= Beginning of Section =
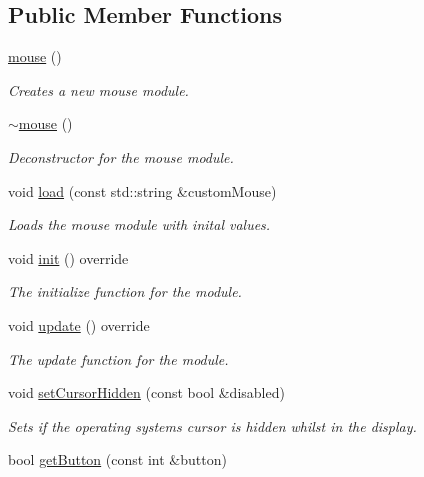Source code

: \subsection*{Public Member Functions}
\begin{DoxyCompactItemize}
\item 
\hyperlink{classflounder_1_1mouse_a60e59355a55844e8ca559e2f6b9c82e9}{mouse} ()
\begin{DoxyCompactList}\small\item\em Creates a new mouse module. \end{DoxyCompactList}\item 
\hyperlink{classflounder_1_1mouse_a3038f39f358e37d15059af6c1675497b}{$\sim$mouse} ()
\begin{DoxyCompactList}\small\item\em Deconstructor for the mouse module. \end{DoxyCompactList}\item 
void \hyperlink{classflounder_1_1mouse_af88cf24fffafeb3e6ed1db19ec40698c}{load} (const std\+::string \&custom\+Mouse)
\begin{DoxyCompactList}\small\item\em Loads the mouse module with inital values. \end{DoxyCompactList}\item 
void \hyperlink{classflounder_1_1mouse_a8a550ad472e61ed74ca42c07777bdd1f}{init} () override
\begin{DoxyCompactList}\small\item\em The initialize function for the module. \end{DoxyCompactList}\item 
void \hyperlink{classflounder_1_1mouse_aa1b1d60e1d1cf4ec7d19eaef65e040bc}{update} () override
\begin{DoxyCompactList}\small\item\em The update function for the module. \end{DoxyCompactList}\item 
void \hyperlink{classflounder_1_1mouse_aff9750c7d68e93aea4c2d3c447677a9e}{set\+Cursor\+Hidden} (const bool \&disabled)
\begin{DoxyCompactList}\small\item\em Sets if the operating systems cursor is hidden whilst in the display. \end{DoxyCompactList}\item 
bool \hyperlink{classflounder_1_1mouse_a327552b319742adbb721733510f8a828}{get\+Button} (const int \&button)

\end{DoxyCompactItemize}
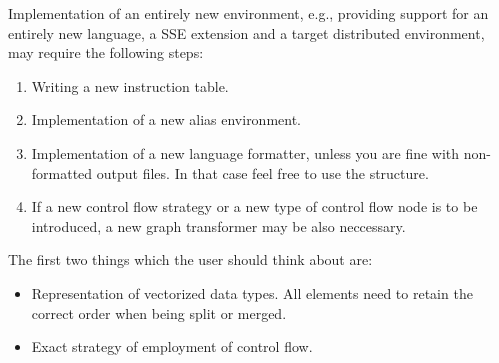Implementation of an entirely new environment, e.g., providing support for an entirely new language, a SSE extension and a target distributed environment, may require the following steps:

\begin{enumerate}
  \item Writing a new instruction table.
  \item Implementation of a new alias environment. 
  \item Implementation of a new language formatter, unless you are fine with non-formatted output files. In that case feel free to use the  structure.
  \item If a new control flow strategy or a new type of control flow node is to be introduced, a new graph transformer may be also neccessary.
\end{enumerate}

The first two things which the user should think about are:

\begin{itemize}
  \item Representation of vectorized data types. All elements need to retain the correct order when being split or merged.
  \item Exact strategy of employment of control flow.
\end{itemize}






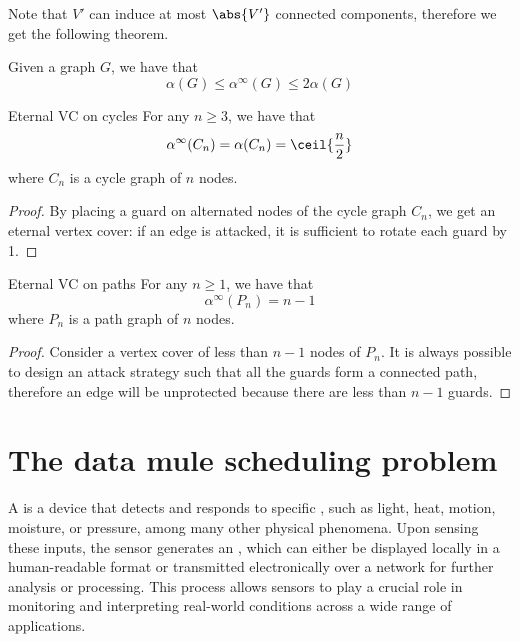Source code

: \documentclass[a4paper, 12pt]{report}
\begin{document}
    Note that $V'$ can induce at most $\abs{V'}$ connected components, therefore we get the following theorem.

    \begin{framedthm}{}
        Given a graph $G$, we have that $$\alpha(G) \le \alpha^{\infty} (G) \le 2 \alpha(G)$$
    \end{framedthm}

    \begin{framedthm}{Eternal VC on cycles}
        For any $n \ge 3$, we have that $$\alpha^{\infty}(C_n) = \alpha(C_n) = \ceil{\frac{n}{2}}$$ where $C_n$ is a cycle graph of $n$ nodes.
    \end{framedthm}

    \begin{proof}
        By placing a guard on alternated nodes of the cycle graph $C_n$, we get an eternal vertex cover: if an edge is attacked, it is sufficient to rotate each guard by 1.
    \end{proof}

    \begin{framedthm}{Eternal VC on paths}
        For any $n \ge 1$, we have that $$\alpha^{\infty}(P_n) = n - 1$$ where $P_n$ is a path graph of $n$ nodes.
    \end{framedthm}
    
    \begin{proof}
        Consider a vertex cover of less than $n - 1$ nodes of $P_n$. It is always possible to design an attack strategy such that all the guards form a connected path, therefore an edge will be unprotected because there are less than $n - 1$ guards.
    \end{proof}

    \chapter{The data mule scheduling problem}

    A  is a device that detects and responds to specific , such as light, heat, motion, moisture, or pressure, among many other physical phenomena. Upon sensing these inputs, the sensor generates an , which can either be displayed locally in a human-readable format or transmitted electronically over a network for further analysis or processing. This process allows sensors to play a crucial role in monitoring and interpreting real-world conditions across a wide range of applications.
\end{document}
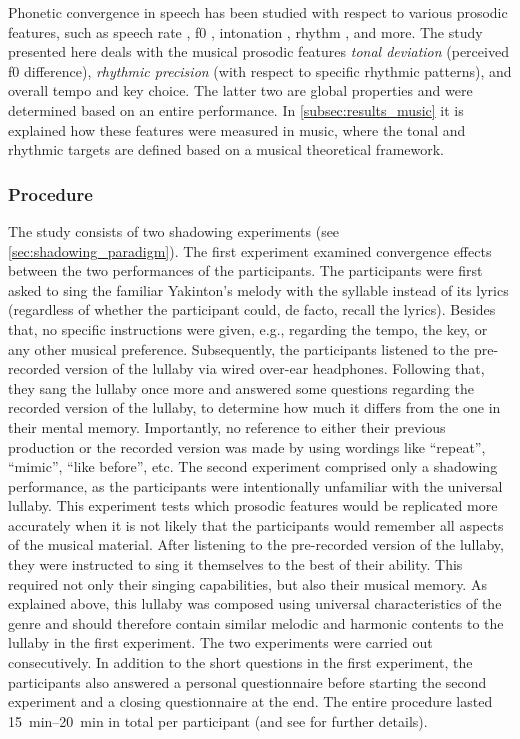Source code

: Phonetic convergence in speech has been studied with respect to various prosodic features, such as speech rate \citep{Schweitzer2013convergence, Pardo2012phonetic}, \ac{f0} \citep{Babel2012role, Collins1998convergence}, intonation \citep{DImperio2014phonetic, Simonet2011intonational}, rhythm \citep{Krivokapic2013rhythm}, and more.
The study presented here deals with the musical prosodic features \emph{tonal deviation} (perceived \ac{f0} difference), \emph{rhythmic precision} (with respect to specific rhythmic patterns), and overall tempo and key choice.
The latter two are global properties and were determined based on an entire performance.
In \cref{subsec:results_music} it is explained how these features were measured in music, where the tonal and rhythmic targets are defined based on a musical theoretical framework.

\subsubsection{Procedure}
\label{subsubsec:procedure_music}

The study consists of two shadowing experiments (see \cref{sec:shadowing_paradigm}).
The first experiment examined convergence effects between the two performances of the participants.
The participants were first asked to sing the familiar Yakinton's melody with the syllable \textipa{[na]} instead of its lyrics (regardless of whether the participant could, de facto, recall the lyrics).
Besides that, no specific instructions were given, e.g., regarding the tempo, the key, or any other musical preference.
Subsequently, the participants listened to the pre-recorded version of the lullaby via wired over-ear headphones.%
Following that, they sang the lullaby once more and answered some questions regarding the recorded version of the lullaby, to determine how much it differs from the one in their mental memory.
Importantly, no reference to either their previous production or the recorded version was made by using wordings like \enquote{repeat}, \enquote{mimic}, \enquote{like before}, etc.
The second experiment comprised only a shadowing performance, as the participants were intentionally unfamiliar with the universal lullaby.
This experiment tests which prosodic features would be replicated more accurately when it is not likely that the participants would remember all aspects of the musical material.
After listening to the pre-recorded version of the lullaby, they were instructed to sing it themselves to the best of their ability.
This required not only their singing capabilities, but also their musical memory.
As explained above, this lullaby was composed using universal characteristics of the genre and should therefore contain similar melodic and harmonic contents to the lullaby in the first experiment.
The two experiments were carried out consecutively.
In addition to the short questions in the first experiment, the participants also answered a personal questionnaire before starting the second experiment and a closing questionnaire at the end.
The entire procedure lasted \SIrange{15}{20}{\minute} in total per participant (and see \citet{Raveh2020SpeechProsody} for further details).


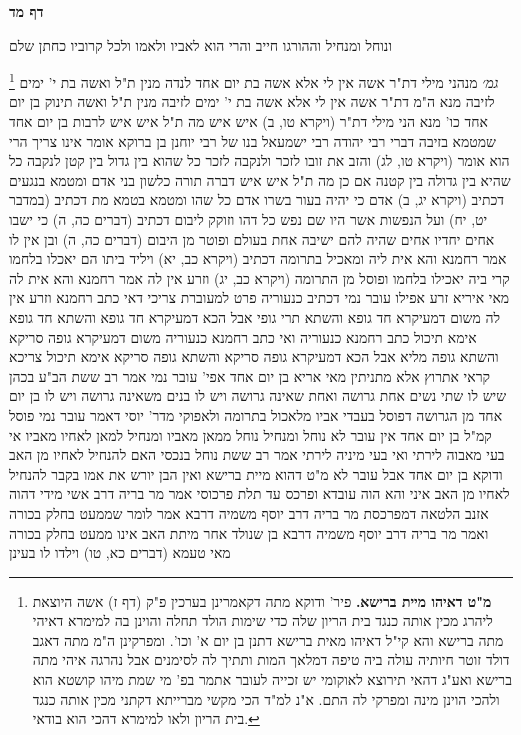 \documentclass[12pt, openany]{book}
\newcommand{\sethebfont}{
\fontsize{10.5pt}{21.0pt} \selectfont
}
\newcommand{\twocol}[1]{
	{\sethebfont \begin{multicols}{2}
			#1
	\end{multicols}}	
}
\newcommand{\sectname}{}
\newcommand{\newsection}[1]{
	\addcontentsline{toc}{section}{#1}
	\renewcommand{\sectname}{#1}	
	\vspace{-\baselineskip}
	\begin{center}
		\textbf{%
\fontsize{16pt}{16pt}\selectfont
			#1}
	\end{center}
	\vspace{-\baselineskip}
	\nopagebreak
}
\newcommand{\footnotecomment}[1]{
	\renewcommand\thefootnote{}
	\footnote{#1}}
\newcommand{\commenta}[1]{\footnotecomment{#1}}
\begin{document}
\newsection{דף מד}
\twocol{ונוחל ומנחיל וההורגו חייב והרי הוא לאביו ולאמו ולכל קרוביו כחתן שלם 
\commenta{\textbf{מ"ט דאיהו מיית ברישא.} פיר' ודוקא מתה דקאמרינן בערכין פ"ק (דף ז) אשה היוצאת ליהרג מכין אותה כנגד בית הריון שלה כדי שימות הולד תחלה והוינן בה למימרא דאיהי מתה ברישא והא קי"ל דאיהו מאית ברישא דתנן בן יום א' וכו'. ומפרקינן ה"מ מתה דאגב דולד זוטר חיותיה עולה ביה טיפה דמלאך המות ותתיך לה לסימנים אבל נהרגה איהי מתה ברישא ואע"ג דהאי תירוצא לאוקומי יש זכייה לעובר אתמר בפ' מי שמת מיהו קושטא הוא ולהכי הוינן מינה ומפרקי לה התם. א"נ למ"ד הכי מקשי מברייתא דקתני מכין אותה כנגד בית הריון ולאו למימרא דהכי הוא בודאי. }
{\large\emph{גמ׳}} מנהני מילי דת"ר אשה אין לי אלא אשה בת יום אחד לנדה מנין ת"ל ואשה
בת י' ימים לזיבה מנא ה"מ דת"ר אשה אין לי אלא אשה בת י' ימים לזיבה מנין ת"ל ואשה
תינוק בן יום אחד כו' מנא הני מילי דת"ר (ויקרא טו, ב) איש איש מה ת"ל איש איש לרבות בן יום אחד שמטמא בזיבה דברי רבי יהודה 
רבי ישמעאל בנו של רבי יוחנן בן ברוקא אומר אינו צריך הרי הוא אומר (ויקרא טו, לג) והזב את זובו לזכר ולנקבה לזכר כל שהוא בין גדול בין קטן לנקבה כל שהיא בין גדולה בין קטנה אם כן מה ת"ל איש איש דברה תורה כלשון בני אדם
ומטמא בנגעים דכתיב (ויקרא יג, ב) אדם כי יהיה בעור בשרו אדם כל שהו
ומטמא בטמא מת דכתיב (במדבר יט, יח) ועל הנפשות אשר היו שם נפש כל דהו
וזוקק ליבום דכתיב (דברים כה, ה) כי ישבו אחים יחדיו אחים שהיה להם ישיבה אחת בעולם
ופוטר מן היבום (דברים כה, ה) ובן אין לו אמר רחמנא והא אית ליה
ומאכיל בתרומה דכתיב (ויקרא כב, יא) ויליד ביתו הם יאכלו בלחמו קרי ביה יאכילו בלחמו
ופוסל מן התרומה (ויקרא כב, יג) וזרע אין לה אמר רחמנא והא אית לה 
מאי איריא זרע אפילו עובר נמי דכתיב כנעוריה פרט למעוברת 
צריכי דאי כתב רחמנא וזרע אין לה משום דמעיקרא חד גופא והשתא תרי גופי אבל הכא דמעיקרא חד גופא והשתא חד גופא אימא תיכול כתב רחמנא כנעוריה 
ואי כתב רחמנא כנעוריה משום דמעיקרא גופה סריקא והשתא גופה מליא אבל הכא דמעיקרא גופה סריקא והשתא גופה סריקא אימא תיכול צריכא 
קראי אתרוץ אלא מתניתין מאי אריא בן יום אחד אפי' עובר נמי אמר רב ששת הב"ע בכהן שיש לו שתי נשים אחת גרושה ואחת שאינה גרושה ויש לו בנים משאינה גרושה ויש לו בן יום אחד מן הגרושה
דפוסל בעבדי אביו מלאכול בתרומה ולאפוקי מדר' יוסי דאמר עובר נמי פוסל קמ"ל בן יום אחד אין עובר לא
נוחל ומנחיל נוחל ממאן מאביו ומנחיל למאן לאחיו מאביו אי בעי מאבוה לירתי ואי בעי מיניה לירתי 
אמר רב ששת נוחל בנכסי האם להנחיל לאחיו מן האב ודוקא בן יום אחד אבל עובר לא מ"ט דהוא מיית ברישא ואין הבן יורש את אמו
בקבר להנחיל לאחיו מן האב 
איני והא הוה עובדא ופרכס עד תלת פרכוסי אמר מר בריה דרב אשי מידי דהוה אזנב הלטאה דמפרכסת 
מר בריה דרב יוסף משמיה דרבא אמר לומר שממעט בחלק בכורה ואמר מר בריה דרב יוסף משמיה דרבא בן שנולד אחר מיתת האב אינו ממעט בחלק בכורה מאי טעמא (דברים כא, טו) וילדו לו בעינן 
}
\end{document}

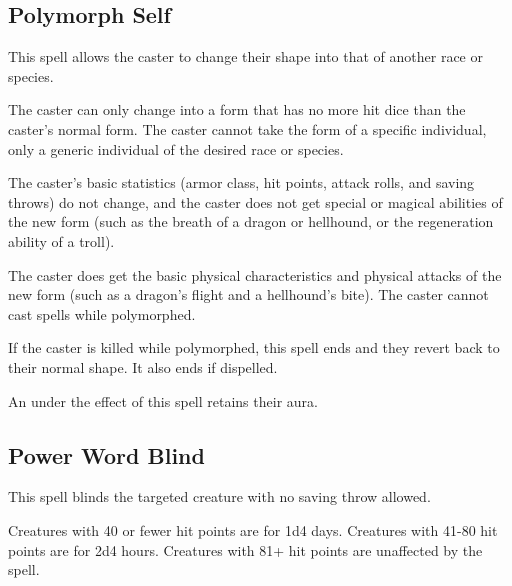 \begin{multicols*}{2}
\subsection{Polymorph Self}\label{spell:Polymorph Self}

This spell allows the caster to change their shape into that of another race or species.

The caster can only change into a form that has no more hit dice than the caster’s normal form. The caster cannot take the form of a specific individual, only a generic individual of the desired race or species.

The caster’s basic statistics (armor class, hit points, attack rolls, and saving throws) do not change, and the caster does not get special or magical abilities of the new form (such as the breath of a dragon or hellhound, or the regeneration ability of a troll).

The caster does get the basic physical characteristics and physical attacks of the new form (such as a dragon’s flight and a hellhound’s bite). The caster cannot cast spells while polymorphed.

If the caster is killed while polymorphed, this spell ends and they revert back to their normal shape. It also ends if dispelled.

An  under the effect of this spell retains their aura.

\subsection{Power Word Blind}\label{spell:Power Word Blind}

This spell blinds the targeted creature with no saving throw allowed.

Creatures with 40 or fewer hit points are  for 1d4 days. Creatures with 41-80 hit points are  for 2d4 hours. Creatures with 81+ hit points are unaffected by the spell.


\end{multicols*}
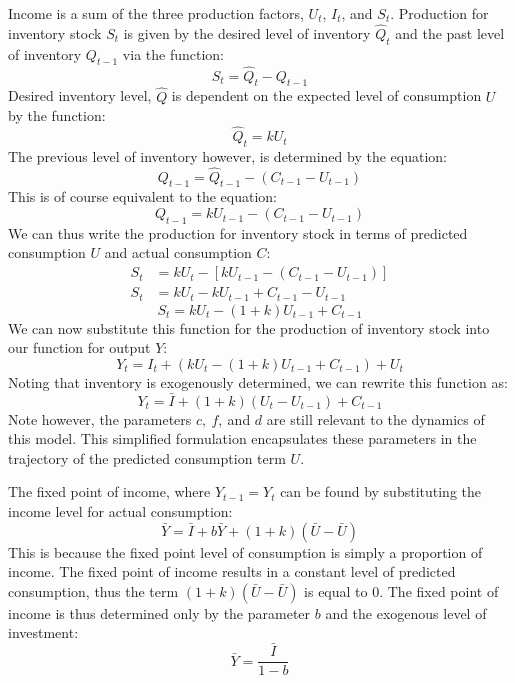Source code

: Income is a sum of the three production factors, $U_t$, $I_t$, and $S_t$. Production for inventory stock $S_t$ is given by the desired level of inventory $\hat Q_t$ and the past level of inventory $Q_{t-1}$ via the function:
\begin{equation}
S_t=\hat Q_t-Q_{t-1}    
\end{equation}
Desired inventory level, $\hat Q$ is dependent on the expected level of consumption $U$ by the function:
\begin{equation}
    \hat Q_t = kU_t
\end{equation}
The previous level of inventory however, is determined by the equation:
\begin{equation*}
    Q_{t-1}=\hat Q_{t-1}-(C_{t-1}-U_{t-1})
\end{equation*}
This is of course equivalent to the equation:
\begin{equation}
    Q_{t-1}=kU_{t-1}-(C_{t-1}-U_{t-1})
\end{equation}
We can thus write the production for inventory stock in terms of predicted consumption $U$ and actual consumption $C$:
\begin{align*}
    S_t&=kU_t-[kU_{t-1}-(C_{t-1}-U_{t-1})]\\
    S_t&=kU_t-kU_{t-1}+C_{t-1}-U_{t-1}
\end{align*}
\begin{equation}
    S_t=kU_t-(1+k)U_{t-1}+C_{t-1}
\end{equation}
We can now substitute this function for the production of inventory stock into our function for output $Y$:
\begin{equation*}
    Y_t=  I_t + (kU_t-(1+k)U_{t-1}+C_{t-1}) + U_t
\end{equation*}
Noting that inventory is exogenously determined, we can rewrite this function as:
\begin{equation}
    Y_t = \bar I +(1+k)(U_t-U_{t-1}) + C_{t-1}
\end{equation}
Note however, the parameters $c,\ f,\ $and $d$ are still relevant to the dynamics of this model. This simplified formulation encapsulates these parameters in the trajectory of the predicted consumption term $U$.

The fixed point of income, where $Y_{t-1}=Y_t$ can be found by substituting the income level for actual consumption:
\begin{equation*}
    \bar Y = \bar I + b \bar Y + (1+k)(\bar U-\bar U)
\end{equation*}
This is because the fixed point level of consumption is simply a proportion of income. The fixed point of income results in a constant level of predicted consumption, thus the term $(1+k)(\bar U-\bar U)$ is equal to 0. The fixed point of income is thus determined only by the parameter $b$ and the exogenous level of investment:
\begin{equation}
    \bar Y= \frac{\bar I}{1-b}
\end{equation}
= End of Section =
#### What to produce:
Give back the records above exactly, limited to the lines between the one holding "new instruction table." and the one holding "a new language", inclusive.

#### Expected output:
  \item Writing a new instruction table.
  \item Implementation of a new alias environment. 
  \item Implementation of a new language formatter, unless you are fine with non-formatted output files. In that case feel free to use the  structure.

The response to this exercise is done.